5 Important Questions to Ask About Best of Breed Unit Make-Ready Software
Here are five important questions to ask to help decide if a one stop shop or best of breed apartment turnover solution is best for your business:
#1: How well does the software integrate?
This question applies to both best of breed unit make-ready software and one stop shop options. With best of breed solutions, different parts of the software are designed by different companies.
However, compatibility issues often occur with one stop shop options too. That’s because one stop shop vendors frequently acquire other vendor solutions to add to their mix of offerings, rebranding them as their own solutions. What appears to be a tightly integrated system can actually be a hodge-podge of multiple software systems that don’t always communicate and work in tandem.

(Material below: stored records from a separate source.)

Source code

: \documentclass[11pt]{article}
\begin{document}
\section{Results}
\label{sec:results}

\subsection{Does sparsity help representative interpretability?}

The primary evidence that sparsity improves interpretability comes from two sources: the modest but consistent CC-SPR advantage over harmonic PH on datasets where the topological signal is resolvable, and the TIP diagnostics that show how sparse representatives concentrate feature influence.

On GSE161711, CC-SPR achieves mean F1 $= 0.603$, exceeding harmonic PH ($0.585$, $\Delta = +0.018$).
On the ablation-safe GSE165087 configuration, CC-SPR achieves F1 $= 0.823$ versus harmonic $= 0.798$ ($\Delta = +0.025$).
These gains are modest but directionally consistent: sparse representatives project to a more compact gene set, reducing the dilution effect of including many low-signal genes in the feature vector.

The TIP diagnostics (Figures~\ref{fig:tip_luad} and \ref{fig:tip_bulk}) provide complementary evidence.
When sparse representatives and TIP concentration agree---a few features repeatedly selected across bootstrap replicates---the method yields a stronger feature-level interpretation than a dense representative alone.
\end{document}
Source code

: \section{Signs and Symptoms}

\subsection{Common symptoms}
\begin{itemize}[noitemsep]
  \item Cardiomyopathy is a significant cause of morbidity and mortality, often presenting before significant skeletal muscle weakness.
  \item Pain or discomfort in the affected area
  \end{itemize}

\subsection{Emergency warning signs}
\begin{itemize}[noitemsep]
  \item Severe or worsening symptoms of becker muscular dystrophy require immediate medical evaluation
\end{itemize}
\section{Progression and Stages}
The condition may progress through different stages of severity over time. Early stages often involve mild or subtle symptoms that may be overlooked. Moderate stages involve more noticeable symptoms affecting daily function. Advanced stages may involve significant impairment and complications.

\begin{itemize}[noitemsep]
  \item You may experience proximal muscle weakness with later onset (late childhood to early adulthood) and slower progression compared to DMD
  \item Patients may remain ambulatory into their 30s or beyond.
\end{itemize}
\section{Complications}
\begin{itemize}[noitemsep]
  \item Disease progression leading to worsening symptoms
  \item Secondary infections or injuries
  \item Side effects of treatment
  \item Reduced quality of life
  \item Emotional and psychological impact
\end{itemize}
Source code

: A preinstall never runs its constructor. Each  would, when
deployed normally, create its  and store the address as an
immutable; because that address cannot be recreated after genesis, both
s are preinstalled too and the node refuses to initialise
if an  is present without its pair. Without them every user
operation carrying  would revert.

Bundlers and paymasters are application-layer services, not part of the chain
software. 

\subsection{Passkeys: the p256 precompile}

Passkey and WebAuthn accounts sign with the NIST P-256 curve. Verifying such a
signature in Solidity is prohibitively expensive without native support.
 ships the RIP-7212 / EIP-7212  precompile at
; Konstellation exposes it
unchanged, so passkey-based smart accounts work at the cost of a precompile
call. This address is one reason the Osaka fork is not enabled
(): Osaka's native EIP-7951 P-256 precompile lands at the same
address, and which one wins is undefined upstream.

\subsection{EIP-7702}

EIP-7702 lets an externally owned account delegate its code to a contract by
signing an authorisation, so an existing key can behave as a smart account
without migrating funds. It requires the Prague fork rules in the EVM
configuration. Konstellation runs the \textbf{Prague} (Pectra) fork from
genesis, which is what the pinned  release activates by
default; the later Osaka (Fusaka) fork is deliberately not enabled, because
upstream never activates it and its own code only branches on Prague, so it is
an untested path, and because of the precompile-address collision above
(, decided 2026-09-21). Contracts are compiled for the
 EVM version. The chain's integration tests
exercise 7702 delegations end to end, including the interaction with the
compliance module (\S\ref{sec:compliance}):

#2: Does the unit turnover software work well for all users?
In a perfect world, property management staff, office, and field staff work together to select the best unit make ready software for their multifamily portfolio. But in the real world, choosing between the best of breed property turnover software and one stop shop doesn’t always work that way.
Oftentimes, executive management will make a decision without getting input from everyone who will be using the property turnover software. Frequently they go down the path of least resistance, opting for a sub-par solution that does a reasonable job but isn’t really the best choice for the staff who will be using the software.
#3: What happens if part of the one stop shop software doesn’t work for you?
If you choose a one stop shop global solution and want to disable a certain function that doesn’t work right for you, you may be out of luck. Many one stop shop vendors only offer “all or nothing solutions” that force you to decide between using a system you don’t like or removing the entire software package and replacing it with a customizable best of breed unit turnover application.
A lot of times companies selling one stop shop solutions do this on purpose. They’re counting on the customer being so overwhelmed at removing a global make ready system that they end up staying with a mediocre platform.